Cass. crim. 3 mars 2015, n° 13-88.514
En principe, l’article 85 du Code de procédure pénale ne fait pas obstacle à la constitution de partie civile d’un assureur puisqu’il dispose, de manière très générale, que « toute personne qui se prétend lésée par un crime ou un délit peut en portant plainte se constituer partie civile devant le juge d’instruction compétent (…) ».
L’intervention d’un assureur au procès pénal est une question en débat mais dont le poids, somme toute relatif, ne permettait pas de faire pencher la balance dans son sens ; ainsi, interrogées sur cette question, les juridictions répressives préféraient trop souvent répondre par la négative en déclarant irrecevable la constitution de partie civile d’un assureur s’estimant possible victime d’une infraction (voir notamment Cass. crim. 3 juin 1992, n° 91-80.752).

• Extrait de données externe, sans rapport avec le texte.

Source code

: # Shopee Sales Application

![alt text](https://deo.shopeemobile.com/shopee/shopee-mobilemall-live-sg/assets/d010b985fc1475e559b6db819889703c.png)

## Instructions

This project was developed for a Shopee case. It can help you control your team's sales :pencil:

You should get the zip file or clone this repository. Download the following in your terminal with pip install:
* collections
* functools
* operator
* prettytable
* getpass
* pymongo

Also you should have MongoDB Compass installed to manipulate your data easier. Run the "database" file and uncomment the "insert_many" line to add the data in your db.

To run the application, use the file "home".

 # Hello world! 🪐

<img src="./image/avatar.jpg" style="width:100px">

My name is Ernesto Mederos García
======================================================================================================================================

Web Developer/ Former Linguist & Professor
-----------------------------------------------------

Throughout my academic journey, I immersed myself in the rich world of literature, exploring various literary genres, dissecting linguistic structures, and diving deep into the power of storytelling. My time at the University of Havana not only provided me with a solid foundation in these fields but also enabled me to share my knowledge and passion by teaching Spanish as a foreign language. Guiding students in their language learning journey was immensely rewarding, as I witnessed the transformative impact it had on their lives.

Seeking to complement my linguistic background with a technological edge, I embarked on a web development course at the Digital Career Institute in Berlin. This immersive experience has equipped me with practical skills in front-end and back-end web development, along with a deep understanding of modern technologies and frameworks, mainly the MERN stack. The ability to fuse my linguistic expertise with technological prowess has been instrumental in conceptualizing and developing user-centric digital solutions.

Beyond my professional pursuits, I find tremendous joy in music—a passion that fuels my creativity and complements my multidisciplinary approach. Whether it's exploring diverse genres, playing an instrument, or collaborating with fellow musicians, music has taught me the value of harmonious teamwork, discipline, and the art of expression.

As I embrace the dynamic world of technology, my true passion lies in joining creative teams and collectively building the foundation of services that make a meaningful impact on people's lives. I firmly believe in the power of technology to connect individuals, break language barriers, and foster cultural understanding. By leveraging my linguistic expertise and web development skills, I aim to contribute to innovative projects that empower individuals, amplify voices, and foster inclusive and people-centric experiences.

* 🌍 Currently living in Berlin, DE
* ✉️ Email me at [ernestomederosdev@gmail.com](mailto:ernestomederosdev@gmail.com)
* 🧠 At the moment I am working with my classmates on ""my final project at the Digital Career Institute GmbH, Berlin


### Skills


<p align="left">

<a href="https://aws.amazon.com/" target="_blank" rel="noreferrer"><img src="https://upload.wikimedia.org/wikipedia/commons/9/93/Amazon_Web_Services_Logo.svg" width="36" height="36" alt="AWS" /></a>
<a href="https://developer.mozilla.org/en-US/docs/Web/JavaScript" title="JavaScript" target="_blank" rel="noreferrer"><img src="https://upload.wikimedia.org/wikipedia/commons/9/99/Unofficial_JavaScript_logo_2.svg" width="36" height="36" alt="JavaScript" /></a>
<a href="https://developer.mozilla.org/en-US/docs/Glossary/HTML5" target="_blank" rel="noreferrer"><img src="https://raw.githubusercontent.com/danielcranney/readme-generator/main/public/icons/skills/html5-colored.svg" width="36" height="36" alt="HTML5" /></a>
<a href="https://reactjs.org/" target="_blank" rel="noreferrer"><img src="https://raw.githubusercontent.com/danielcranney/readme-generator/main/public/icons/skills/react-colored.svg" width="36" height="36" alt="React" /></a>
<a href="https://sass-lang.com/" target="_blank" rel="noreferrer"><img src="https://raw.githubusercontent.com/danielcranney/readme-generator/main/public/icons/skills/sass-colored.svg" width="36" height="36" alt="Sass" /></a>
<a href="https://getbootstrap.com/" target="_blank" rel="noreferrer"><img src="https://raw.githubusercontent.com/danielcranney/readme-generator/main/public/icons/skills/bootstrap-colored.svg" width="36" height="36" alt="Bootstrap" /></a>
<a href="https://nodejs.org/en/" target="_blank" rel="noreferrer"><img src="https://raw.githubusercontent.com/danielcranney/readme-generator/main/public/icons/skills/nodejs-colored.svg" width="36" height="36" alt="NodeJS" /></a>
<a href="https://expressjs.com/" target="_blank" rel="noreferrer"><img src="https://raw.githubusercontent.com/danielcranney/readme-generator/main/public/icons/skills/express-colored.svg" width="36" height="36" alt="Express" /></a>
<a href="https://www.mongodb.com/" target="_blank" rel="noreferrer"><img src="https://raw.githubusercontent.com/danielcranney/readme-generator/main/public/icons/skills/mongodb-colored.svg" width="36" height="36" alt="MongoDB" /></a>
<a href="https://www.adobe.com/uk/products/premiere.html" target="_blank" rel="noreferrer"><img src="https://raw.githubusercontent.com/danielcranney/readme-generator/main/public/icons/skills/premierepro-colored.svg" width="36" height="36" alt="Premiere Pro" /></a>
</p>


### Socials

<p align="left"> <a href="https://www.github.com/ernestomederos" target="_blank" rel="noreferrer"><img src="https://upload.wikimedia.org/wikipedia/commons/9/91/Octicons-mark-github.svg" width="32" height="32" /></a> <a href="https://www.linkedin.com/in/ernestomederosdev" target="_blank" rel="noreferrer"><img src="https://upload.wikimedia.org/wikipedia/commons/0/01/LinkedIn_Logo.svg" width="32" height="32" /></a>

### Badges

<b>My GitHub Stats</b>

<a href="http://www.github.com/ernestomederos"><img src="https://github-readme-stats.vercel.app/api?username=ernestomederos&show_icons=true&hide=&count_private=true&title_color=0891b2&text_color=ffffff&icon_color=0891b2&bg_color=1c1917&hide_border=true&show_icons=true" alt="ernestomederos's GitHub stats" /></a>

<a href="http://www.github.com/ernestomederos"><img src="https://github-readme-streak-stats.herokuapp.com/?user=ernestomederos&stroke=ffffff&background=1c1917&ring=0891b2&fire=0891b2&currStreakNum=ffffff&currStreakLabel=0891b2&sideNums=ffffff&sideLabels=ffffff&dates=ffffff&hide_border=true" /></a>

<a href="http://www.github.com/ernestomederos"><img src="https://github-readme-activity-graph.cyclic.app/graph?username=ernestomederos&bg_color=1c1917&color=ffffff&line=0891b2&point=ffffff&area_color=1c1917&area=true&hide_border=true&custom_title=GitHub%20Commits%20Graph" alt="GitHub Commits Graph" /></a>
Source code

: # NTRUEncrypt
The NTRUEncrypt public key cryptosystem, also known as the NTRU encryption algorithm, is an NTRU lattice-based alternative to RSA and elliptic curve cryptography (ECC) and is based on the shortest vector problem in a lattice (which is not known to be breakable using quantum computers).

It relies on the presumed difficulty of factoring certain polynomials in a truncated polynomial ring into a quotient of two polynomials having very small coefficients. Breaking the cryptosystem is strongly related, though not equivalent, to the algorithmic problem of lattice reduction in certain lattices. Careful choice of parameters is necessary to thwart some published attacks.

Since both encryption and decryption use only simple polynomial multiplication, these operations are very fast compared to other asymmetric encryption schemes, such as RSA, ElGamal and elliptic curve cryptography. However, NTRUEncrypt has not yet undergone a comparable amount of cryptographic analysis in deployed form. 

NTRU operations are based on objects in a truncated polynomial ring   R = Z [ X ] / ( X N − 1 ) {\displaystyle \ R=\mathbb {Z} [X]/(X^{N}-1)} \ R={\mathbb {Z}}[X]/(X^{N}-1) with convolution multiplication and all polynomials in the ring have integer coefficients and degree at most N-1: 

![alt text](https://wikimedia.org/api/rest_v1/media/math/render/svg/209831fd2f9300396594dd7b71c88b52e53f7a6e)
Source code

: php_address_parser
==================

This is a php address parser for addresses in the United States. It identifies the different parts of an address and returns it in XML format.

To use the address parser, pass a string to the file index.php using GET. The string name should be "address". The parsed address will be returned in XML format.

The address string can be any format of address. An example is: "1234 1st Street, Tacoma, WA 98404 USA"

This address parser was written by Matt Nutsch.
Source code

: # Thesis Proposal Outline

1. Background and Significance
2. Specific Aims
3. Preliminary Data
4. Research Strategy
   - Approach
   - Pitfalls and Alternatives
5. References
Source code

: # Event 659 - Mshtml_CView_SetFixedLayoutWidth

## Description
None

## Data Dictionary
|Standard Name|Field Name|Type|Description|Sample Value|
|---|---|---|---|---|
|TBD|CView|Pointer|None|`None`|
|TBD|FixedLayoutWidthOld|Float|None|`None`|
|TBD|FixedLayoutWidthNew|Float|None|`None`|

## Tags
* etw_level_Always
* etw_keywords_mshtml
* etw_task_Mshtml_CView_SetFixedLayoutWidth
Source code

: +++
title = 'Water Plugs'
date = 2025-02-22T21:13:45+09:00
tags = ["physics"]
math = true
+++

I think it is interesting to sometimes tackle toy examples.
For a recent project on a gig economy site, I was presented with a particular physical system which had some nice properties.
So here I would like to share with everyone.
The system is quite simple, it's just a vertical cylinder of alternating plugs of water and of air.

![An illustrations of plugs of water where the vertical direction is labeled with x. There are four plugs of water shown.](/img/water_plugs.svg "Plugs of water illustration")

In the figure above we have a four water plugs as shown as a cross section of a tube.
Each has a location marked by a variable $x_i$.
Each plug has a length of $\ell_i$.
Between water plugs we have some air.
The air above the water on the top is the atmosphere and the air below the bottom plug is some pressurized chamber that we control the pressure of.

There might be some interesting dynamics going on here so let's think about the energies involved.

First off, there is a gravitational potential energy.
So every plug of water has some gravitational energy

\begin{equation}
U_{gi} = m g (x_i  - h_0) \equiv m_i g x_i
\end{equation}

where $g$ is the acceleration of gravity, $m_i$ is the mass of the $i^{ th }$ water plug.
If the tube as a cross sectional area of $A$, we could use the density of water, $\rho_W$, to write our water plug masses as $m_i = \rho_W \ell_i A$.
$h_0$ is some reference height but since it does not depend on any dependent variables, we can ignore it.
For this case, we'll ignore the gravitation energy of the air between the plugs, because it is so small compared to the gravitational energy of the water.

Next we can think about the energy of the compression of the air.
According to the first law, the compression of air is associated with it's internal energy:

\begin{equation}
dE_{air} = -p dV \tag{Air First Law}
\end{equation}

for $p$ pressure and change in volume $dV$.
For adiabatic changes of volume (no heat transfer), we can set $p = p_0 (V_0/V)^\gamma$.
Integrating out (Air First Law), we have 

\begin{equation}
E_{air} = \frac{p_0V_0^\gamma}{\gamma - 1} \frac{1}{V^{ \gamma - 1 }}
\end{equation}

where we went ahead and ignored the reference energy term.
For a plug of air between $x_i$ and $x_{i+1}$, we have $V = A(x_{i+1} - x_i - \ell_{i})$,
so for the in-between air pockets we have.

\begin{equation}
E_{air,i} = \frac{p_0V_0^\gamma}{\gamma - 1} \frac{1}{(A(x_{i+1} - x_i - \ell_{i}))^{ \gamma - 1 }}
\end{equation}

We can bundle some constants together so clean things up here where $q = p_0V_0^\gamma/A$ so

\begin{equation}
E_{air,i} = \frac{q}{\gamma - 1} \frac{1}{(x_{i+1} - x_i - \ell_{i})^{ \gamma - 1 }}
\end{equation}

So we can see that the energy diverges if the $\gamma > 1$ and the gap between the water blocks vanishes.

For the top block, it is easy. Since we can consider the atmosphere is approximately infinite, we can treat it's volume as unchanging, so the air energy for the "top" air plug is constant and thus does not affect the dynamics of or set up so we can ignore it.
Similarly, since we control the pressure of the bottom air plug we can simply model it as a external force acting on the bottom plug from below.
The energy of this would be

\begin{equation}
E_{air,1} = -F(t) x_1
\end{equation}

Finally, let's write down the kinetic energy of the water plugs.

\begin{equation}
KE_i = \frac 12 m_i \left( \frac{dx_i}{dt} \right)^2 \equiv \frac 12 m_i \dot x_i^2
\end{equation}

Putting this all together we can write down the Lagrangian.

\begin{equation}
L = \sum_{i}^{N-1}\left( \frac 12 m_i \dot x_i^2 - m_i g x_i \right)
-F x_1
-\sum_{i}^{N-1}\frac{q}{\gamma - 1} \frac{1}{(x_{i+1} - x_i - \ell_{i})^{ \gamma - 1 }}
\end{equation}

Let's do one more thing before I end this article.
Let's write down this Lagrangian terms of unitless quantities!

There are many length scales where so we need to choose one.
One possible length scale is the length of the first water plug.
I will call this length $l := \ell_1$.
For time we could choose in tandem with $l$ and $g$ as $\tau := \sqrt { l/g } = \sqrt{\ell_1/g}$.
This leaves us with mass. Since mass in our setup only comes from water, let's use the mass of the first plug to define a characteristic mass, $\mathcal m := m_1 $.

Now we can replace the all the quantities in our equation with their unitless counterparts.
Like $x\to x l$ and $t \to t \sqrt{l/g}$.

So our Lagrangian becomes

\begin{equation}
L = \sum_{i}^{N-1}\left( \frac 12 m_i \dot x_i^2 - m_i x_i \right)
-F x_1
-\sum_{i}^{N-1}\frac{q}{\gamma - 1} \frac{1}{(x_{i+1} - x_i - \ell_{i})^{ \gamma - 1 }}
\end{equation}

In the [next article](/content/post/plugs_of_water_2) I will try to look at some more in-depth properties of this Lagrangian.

La Chambre criminelle de la Cour de cassation offre toutefois de nouvelles perspectives à l’assureur par un arrêt du 3 mars 2015 (pourvoi n° 13-88.514) rendu au visa notamment des articles 85 et 87 du Code de procédure pénale.
Aux termes de cet arrêt, la chambre criminelle casse l’arrêt d’appel qui avait déclaré irrecevable la constitution de partie civile des Lloyd’s London (qui, rappelons-le, ne sont pas à proprement parler une compagnie d’assurance mais un organisme représentant plusieurs assureurs) considérant que les « infractions qualifiées dans la plainte de tentative d’escroquerie (…) le préjudice allégué par la partie civile, qui n’est que la conséquence du contrat conclu entre la société Hotela et la société Lloyd’s London, n’a pas été causé directement par les infractions dénoncées ».
Deux éléments devaient être examinés :
- le caractère personnel du préjudice allégué : à cet égard, la motivation de la cour d’appel relève manifestement d’une erreur puisque la partie représentant les assureurs ne prétendaient pas tenir sa qualité de partie civile de l’exécution du contrat d’assurance (et de sa subrogation dans les droits de son assuré), mais bien de la commission d’une infraction à son propre préjudice (il considérait en effet être victime des manœuvres de son assuré) ;
- le lien direct entre l’infraction et le préjudice allégué : s’agissant d’une infraction dont le but était d’obtenir le versement d’une indemnité d’assurance, le caractère direct entre l’infraction et le préjudice possible pour la compagnie d’assurance ne fait pas de doute.
Ainsi, reprenant l’essence de l’article 85 du Code de procédure pénale, la cassation de l’arrêt d’appel est prononcée au motif que : « certaines des manœuvres frauduleuses étaient de nature, si elles avaient abouti, à déterminer la société Lloyd’s London à remettre (…) des sommes indues ».
L’attendu de principe a également le mérite de poser clairement le cadre de la recevabilité de la constitution de partie civile de l’assureur dans une telle hypothèse :
« Attendu que, pour qu’une constitution de partie civile soit recevable devant la juridiction d’instruction, il suffit que les circonstances sur lesquelles elle s’appuie permettent au juge d’admettre comme possible l’existence du préjudice allégué et la relation directe de celui-ci avec une infraction à la loi pénale » (nous soulignons).
Ainsi, l’assureur sera recevable dans sa constitution de partie civile dès lors qu’il justifie que l’infraction ayant donné lieu à des poursuites est susceptible de lui causer un préjudice direct et personnel.
Si l’on comprend que le procès pénal n’est pas conçu comme la scène où se joueraient les intérêts de la victime, on peut ainsi comprendre que certains magistrats n’aient pas souhaité que les compagnies d’assurance puissent y jouer un rôle.
Et pourtant, le Code pénal donne une place à l’assureur-victime en prévoyant certaines infractions ; la première d’entre elles étant naturellement l’escroquerie à l’assurance dont l’assureur est au cœur et au titre de laquelle il doit évidemment être considéré comme une partie à part entière du procès pénal.
Bien que plus délicat à établir, le lien direct et personnel entre les intérêts d’un assureur et une infraction telles que l’escroquerie ou la destruction volontaire d’un bien, existe donc et nous semble pleinement justifier que l’assureur soit considéré comme possible victime d’un préjudice résultant de tels faits.
Sa participation au procès pénal est d’autant plus importante que le fait volontaire de l’assuré pourrait être mis en lumière ; en effet, face à ce type de faits (pouvant également être qualifiés de faute intentionnelle ou dolosive en droit des assurances), les sommes qui pourraient être versées par l’assureur seraient manifestement indues et à l’origine d’un préjudice pour l’assureur.
L’arrêt de la Cour de cassation du 3 mars 2015 permet ainsi à l’assureur de (re)trouver toute sa place dans le procès pénal en qualité de victime potentielle et mérite à ce titre d’être salué.